Mass is a particle; energy is a wave.
The natural state of mass is rest; the natural state of energy is velocity max.
Mass is gravity; energy is levity.

As mass velocity exceeds 50% velocity max; properties of wave and levity predominate over the properties of particle and gravity.

f=ma defines force as acceleration
f=ma fixes space and time
e=mc2 fixes (‘warps’) space by relative time
f=(e/c2)a accelerates (‘the warp of’) space toward mass

Dark stuff is required only as space is not recognized as also fluent.

Spacemonkeys
Consider the breed of space monkeys called by some as gravitons. Though infinitesimal by size, they are infinite by number. Some claim them even as space itself.

Yet rest assured that the flight of these pesky monkeys is always straight and true and constant... unless, of course, spacetime bananas are involved.

Spacetime bananas are found in two inverse (equal and opposite) flavors: mass and energy. Like moths to a flame, these pesky space monkeys curve toward increasing flavor of mass even as they flee from increasing odor of energy.

Yet hold no doubt, these monkeys do in deed exist.
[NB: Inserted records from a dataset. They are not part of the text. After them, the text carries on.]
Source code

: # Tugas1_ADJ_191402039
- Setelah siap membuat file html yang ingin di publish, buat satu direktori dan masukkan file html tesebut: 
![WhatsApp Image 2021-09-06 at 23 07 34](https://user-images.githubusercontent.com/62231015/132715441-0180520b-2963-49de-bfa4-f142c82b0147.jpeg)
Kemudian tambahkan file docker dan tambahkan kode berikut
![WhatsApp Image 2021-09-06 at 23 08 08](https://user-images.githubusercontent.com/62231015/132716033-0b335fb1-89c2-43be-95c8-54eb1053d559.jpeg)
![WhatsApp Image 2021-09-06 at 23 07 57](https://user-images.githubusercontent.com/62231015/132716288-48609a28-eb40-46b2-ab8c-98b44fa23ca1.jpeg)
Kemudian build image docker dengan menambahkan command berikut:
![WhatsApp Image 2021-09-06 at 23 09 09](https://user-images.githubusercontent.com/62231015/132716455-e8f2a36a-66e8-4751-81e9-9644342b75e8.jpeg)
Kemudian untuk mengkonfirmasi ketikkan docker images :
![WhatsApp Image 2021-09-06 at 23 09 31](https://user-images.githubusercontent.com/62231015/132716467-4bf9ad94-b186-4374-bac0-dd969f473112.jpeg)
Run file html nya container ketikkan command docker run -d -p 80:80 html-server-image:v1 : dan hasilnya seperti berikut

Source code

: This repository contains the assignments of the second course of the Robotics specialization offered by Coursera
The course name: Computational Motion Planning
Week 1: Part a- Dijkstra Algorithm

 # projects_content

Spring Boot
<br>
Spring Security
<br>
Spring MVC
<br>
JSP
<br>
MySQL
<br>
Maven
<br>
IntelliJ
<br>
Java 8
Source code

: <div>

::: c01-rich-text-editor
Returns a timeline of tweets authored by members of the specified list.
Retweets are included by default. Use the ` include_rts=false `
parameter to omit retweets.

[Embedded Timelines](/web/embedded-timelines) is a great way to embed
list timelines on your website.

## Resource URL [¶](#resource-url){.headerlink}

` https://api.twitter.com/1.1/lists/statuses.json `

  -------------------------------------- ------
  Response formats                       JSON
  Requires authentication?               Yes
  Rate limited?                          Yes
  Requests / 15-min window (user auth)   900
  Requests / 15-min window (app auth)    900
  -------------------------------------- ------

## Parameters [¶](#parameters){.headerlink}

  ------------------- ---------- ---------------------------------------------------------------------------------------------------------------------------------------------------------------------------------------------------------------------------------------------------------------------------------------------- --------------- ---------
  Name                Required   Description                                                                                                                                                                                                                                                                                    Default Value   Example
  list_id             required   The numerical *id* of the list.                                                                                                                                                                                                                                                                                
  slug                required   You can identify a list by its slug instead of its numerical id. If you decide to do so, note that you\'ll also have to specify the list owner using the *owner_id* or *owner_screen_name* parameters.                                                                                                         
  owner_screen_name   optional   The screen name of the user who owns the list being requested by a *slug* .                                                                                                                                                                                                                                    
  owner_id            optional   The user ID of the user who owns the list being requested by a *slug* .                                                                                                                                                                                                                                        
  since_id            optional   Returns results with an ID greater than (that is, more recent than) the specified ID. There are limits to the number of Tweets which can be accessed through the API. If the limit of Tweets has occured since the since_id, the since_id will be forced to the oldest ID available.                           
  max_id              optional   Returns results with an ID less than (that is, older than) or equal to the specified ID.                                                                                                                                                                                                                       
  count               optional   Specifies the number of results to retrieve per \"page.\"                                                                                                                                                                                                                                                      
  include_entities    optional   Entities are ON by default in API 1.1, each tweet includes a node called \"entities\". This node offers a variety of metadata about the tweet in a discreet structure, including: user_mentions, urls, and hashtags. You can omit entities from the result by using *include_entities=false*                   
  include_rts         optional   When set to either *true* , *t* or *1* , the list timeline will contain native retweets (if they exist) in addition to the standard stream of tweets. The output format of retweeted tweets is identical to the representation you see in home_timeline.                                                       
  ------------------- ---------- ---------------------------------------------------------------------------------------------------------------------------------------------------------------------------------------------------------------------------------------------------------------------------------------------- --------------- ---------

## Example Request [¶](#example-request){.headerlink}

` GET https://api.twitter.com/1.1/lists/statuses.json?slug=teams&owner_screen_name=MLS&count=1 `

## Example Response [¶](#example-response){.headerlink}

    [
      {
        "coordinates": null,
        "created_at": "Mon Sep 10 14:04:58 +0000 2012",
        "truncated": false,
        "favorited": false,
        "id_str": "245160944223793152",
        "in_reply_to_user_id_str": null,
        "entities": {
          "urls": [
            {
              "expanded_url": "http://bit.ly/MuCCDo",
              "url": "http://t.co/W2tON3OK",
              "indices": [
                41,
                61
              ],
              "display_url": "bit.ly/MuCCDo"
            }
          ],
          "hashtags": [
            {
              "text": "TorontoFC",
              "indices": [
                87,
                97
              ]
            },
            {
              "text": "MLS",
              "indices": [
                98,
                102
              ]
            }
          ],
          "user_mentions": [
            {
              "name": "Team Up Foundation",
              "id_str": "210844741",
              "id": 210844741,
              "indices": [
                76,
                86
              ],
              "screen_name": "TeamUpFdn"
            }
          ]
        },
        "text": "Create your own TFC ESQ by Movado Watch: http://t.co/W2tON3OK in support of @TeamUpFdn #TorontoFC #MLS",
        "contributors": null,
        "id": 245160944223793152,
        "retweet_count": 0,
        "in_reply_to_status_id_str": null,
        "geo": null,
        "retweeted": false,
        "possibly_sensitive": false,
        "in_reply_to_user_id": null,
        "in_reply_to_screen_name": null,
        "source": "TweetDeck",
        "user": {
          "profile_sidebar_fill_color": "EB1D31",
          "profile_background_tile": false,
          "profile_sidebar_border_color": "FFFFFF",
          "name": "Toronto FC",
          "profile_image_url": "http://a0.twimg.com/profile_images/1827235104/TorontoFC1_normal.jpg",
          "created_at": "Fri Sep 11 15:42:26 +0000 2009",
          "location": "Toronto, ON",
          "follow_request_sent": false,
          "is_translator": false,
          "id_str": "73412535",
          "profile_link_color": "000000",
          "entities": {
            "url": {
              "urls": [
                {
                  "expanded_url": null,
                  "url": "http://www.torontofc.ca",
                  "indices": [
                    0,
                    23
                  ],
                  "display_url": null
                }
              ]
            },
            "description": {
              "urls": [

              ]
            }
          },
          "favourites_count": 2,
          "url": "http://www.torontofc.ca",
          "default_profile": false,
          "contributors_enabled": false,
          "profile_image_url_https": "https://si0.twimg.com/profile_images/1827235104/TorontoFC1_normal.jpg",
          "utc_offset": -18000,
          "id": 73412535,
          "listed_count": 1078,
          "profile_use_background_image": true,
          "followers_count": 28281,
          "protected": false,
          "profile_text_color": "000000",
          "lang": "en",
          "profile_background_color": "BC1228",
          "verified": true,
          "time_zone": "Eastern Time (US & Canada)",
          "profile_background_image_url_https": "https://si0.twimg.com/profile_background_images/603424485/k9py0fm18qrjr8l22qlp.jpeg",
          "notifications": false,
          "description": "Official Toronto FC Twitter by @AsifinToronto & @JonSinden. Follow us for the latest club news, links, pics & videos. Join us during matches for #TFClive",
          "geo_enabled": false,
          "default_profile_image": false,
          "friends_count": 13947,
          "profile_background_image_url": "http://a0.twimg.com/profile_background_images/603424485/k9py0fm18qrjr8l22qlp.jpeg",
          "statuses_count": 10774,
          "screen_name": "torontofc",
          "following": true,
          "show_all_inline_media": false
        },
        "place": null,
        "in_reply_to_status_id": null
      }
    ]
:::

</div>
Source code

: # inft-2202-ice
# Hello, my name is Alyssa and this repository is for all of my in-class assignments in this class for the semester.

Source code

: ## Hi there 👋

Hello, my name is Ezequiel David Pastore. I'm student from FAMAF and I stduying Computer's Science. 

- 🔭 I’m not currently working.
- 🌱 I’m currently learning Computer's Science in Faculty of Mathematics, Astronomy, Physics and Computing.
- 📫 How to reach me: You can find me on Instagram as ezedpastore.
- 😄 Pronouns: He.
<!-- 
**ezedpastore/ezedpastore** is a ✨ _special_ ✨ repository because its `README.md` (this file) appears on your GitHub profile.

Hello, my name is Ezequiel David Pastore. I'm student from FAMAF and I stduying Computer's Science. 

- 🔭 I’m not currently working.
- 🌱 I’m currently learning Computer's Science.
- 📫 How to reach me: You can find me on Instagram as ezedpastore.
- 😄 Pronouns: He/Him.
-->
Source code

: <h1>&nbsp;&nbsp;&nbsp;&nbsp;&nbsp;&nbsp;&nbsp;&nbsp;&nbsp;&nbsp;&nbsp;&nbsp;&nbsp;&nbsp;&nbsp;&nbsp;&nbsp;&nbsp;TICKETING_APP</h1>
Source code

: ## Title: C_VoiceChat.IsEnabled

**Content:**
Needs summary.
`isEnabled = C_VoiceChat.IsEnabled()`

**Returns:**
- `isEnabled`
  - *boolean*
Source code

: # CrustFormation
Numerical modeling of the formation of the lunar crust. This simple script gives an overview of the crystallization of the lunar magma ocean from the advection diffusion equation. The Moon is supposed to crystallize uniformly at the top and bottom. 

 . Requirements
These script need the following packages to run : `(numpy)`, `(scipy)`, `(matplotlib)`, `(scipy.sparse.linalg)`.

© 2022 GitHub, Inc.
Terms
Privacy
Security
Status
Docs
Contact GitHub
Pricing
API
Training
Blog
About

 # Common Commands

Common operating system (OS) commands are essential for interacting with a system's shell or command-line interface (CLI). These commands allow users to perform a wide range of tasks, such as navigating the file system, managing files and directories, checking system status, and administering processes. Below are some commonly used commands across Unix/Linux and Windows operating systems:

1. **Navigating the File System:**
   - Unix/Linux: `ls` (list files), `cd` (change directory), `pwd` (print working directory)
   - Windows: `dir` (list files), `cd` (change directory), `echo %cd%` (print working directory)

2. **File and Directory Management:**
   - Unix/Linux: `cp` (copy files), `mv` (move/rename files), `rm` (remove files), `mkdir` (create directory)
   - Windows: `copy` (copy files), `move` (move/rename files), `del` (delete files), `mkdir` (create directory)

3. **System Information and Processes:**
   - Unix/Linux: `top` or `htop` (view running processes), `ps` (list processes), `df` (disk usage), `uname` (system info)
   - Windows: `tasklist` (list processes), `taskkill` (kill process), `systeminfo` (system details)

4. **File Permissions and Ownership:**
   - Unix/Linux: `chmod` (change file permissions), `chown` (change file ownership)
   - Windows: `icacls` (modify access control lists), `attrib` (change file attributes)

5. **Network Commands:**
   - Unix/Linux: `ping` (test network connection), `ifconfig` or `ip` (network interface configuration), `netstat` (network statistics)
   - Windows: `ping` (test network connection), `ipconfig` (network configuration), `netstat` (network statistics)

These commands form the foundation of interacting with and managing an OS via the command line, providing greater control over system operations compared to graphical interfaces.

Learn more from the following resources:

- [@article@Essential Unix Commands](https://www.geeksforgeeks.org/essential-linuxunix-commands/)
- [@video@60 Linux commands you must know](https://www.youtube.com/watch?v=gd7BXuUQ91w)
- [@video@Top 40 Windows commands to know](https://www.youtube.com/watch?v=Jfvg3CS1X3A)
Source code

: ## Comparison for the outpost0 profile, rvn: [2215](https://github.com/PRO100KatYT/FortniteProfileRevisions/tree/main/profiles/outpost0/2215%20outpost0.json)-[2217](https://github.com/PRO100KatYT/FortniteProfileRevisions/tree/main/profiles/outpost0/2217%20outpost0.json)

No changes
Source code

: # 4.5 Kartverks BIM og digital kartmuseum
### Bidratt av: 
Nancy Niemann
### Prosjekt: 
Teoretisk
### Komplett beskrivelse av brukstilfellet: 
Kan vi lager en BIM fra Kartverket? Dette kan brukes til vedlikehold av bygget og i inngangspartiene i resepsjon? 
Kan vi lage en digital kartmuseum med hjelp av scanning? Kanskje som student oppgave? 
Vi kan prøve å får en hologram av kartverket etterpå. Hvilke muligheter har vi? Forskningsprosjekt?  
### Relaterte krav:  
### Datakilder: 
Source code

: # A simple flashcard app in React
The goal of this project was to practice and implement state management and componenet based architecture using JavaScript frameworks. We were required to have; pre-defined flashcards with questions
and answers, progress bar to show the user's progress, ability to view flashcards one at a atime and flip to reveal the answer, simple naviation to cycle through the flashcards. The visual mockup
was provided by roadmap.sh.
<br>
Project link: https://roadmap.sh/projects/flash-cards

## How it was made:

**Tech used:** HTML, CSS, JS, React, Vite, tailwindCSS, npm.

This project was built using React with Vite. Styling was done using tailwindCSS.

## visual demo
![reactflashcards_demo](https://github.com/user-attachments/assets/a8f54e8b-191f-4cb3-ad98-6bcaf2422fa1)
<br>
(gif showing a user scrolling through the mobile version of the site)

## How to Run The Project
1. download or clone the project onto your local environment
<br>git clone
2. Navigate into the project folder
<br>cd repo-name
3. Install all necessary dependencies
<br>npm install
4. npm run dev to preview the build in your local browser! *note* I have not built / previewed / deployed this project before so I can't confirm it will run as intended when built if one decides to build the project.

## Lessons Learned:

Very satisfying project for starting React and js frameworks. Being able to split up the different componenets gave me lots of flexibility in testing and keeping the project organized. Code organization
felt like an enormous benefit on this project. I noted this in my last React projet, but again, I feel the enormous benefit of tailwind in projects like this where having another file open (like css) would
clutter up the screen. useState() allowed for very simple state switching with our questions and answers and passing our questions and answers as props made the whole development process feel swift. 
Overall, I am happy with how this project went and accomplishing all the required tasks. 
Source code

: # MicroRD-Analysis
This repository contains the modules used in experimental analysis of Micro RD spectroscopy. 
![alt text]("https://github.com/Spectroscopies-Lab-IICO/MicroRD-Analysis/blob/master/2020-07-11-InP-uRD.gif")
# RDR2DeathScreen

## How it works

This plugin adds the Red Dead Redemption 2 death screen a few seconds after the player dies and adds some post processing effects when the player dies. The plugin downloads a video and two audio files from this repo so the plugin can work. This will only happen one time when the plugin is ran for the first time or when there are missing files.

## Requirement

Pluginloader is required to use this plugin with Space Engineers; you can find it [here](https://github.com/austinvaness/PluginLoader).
For although these particular space monkeys have yet been shown directly; the waves of their flight en mass are easily observed and quantified and in verse predicted.


Peace
rwjefferson
TheUnknownUniverse
[COLOR=blue]

In a theory that explains the current value of the Hubble constant and the deceleration parameter, the dark energy is the entropy density of spacetime.
This is explained in arXiv:0806.1277v1 [gr-qc].